*EXCERPTED DATA*
━━━━━━━━━━━━━━━━━━━━
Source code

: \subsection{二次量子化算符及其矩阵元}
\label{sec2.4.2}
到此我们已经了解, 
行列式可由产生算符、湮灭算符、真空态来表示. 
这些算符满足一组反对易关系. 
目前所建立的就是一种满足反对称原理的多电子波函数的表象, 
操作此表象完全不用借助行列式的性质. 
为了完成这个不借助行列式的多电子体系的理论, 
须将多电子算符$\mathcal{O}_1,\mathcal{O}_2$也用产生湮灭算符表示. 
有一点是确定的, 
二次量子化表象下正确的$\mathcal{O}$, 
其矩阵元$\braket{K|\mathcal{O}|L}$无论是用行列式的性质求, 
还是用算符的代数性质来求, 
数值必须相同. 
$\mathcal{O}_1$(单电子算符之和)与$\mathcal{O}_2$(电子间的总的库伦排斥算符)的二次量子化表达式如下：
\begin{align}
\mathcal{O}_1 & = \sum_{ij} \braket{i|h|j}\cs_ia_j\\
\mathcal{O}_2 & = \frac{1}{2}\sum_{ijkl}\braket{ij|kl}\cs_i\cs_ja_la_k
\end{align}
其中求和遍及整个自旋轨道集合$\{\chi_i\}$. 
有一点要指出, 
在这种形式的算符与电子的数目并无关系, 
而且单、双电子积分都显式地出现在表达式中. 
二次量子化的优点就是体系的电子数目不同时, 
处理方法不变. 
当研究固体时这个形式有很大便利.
━━━━━━━━━━━━━━━━━━━━
*EXERCISE DIRECTIONS*
Each line of the material is to be copied exactly.

*YOUR RESPONSE*
Source code

: \subsection{二次量子化算符及其矩阵元}
\label{sec2.4.2}
到此我们已经了解, 
行列式可由产生算符、湮灭算符、真空态来表示. 
这些算符满足一组反对易关系. 
目前所建立的就是一种满足反对称原理的多电子波函数的表象, 
操作此表象完全不用借助行列式的性质. 
为了完成这个不借助行列式的多电子体系的理论, 
须将多电子算符$\mathcal{O}_1,\mathcal{O}_2$也用产生湮灭算符表示. 
有一点是确定的, 
二次量子化表象下正确的$\mathcal{O}$, 
其矩阵元$\braket{K|\mathcal{O}|L}$无论是用行列式的性质求, 
还是用算符的代数性质来求, 
数值必须相同. 
$\mathcal{O}_1$(单电子算符之和)与$\mathcal{O}_2$(电子间的总的库伦排斥算符)的二次量子化表达式如下：
\begin{align}
\mathcal{O}_1 & = \sum_{ij} \braket{i|h|j}\cs_ia_j\\
\mathcal{O}_2 & = \frac{1}{2}\sum_{ijkl}\braket{ij|kl}\cs_i\cs_ja_la_k
\end{align}
其中求和遍及整个自旋轨道集合$\{\chi_i\}$. 
有一点要指出, 
在这种形式的算符与电子的数目并无关系, 
而且单、双电子积分都显式地出现在表达式中. 
二次量子化的优点就是体系的电子数目不同时, 
处理方法不变. 
当研究固体时这个形式有很大便利.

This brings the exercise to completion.